## [Exercise goal]
Where does the word "above" appear in the entries below? Copy each line that holds it.

## [Supplied material]
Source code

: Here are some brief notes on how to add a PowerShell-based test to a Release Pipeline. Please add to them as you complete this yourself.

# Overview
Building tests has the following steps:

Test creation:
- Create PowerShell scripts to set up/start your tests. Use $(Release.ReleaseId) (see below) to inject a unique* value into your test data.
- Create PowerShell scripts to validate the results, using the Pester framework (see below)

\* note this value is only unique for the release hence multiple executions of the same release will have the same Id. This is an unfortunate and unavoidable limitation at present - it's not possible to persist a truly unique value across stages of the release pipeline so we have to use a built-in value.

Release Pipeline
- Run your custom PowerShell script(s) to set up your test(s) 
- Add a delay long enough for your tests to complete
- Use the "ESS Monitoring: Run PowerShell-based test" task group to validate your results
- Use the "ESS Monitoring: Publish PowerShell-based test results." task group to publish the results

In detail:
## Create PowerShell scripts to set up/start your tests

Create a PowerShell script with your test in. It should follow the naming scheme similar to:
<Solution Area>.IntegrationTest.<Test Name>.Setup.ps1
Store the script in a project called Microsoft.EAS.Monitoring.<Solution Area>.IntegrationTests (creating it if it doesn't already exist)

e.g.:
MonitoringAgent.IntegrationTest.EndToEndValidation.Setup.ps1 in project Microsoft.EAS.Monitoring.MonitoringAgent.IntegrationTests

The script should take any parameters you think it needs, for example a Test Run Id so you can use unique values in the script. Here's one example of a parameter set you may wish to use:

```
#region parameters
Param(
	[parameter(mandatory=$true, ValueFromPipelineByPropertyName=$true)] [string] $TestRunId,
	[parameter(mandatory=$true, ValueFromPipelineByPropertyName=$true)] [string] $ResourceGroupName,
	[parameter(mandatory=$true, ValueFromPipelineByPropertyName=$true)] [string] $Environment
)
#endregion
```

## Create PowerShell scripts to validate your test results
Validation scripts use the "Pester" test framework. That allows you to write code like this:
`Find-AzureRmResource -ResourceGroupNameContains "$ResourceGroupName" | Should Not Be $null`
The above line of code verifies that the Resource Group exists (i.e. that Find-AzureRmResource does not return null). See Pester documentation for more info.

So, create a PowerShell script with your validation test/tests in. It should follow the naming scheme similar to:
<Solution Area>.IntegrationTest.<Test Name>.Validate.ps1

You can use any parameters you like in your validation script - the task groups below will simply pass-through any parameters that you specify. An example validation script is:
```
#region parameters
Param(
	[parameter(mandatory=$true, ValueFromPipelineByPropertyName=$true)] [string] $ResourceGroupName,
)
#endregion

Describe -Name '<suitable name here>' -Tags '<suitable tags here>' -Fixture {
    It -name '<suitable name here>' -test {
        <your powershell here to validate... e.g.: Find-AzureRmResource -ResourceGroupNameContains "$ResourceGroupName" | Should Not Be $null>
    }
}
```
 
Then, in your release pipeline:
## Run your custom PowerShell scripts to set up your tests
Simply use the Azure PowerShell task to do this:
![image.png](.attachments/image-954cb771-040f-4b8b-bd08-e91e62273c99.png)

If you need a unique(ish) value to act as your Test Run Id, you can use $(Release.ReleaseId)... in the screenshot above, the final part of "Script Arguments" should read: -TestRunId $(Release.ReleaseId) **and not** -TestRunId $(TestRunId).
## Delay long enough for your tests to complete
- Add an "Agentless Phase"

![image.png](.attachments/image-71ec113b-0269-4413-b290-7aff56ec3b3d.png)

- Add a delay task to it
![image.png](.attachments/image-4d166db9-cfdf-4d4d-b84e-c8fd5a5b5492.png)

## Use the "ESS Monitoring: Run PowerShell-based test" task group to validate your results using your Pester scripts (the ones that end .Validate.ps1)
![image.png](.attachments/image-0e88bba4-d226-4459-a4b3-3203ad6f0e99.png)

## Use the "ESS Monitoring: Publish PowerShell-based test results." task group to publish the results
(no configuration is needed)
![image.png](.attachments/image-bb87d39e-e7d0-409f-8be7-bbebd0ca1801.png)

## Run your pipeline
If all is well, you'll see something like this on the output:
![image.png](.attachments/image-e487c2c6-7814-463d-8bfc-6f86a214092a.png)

## [Answer]
The above line of code verifies that the Resource Group exists (i.e. that Find-AzureRmResource does not return null). See Pester documentation for more info.
If you need a unique(ish) value to act as your Test Run Id, you can use $(Release.ReleaseId)... in the screenshot above, the final part of "Script Arguments" should read: -TestRunId $(Release.ReleaseId) **and not** -TestRunId $(TestRunId).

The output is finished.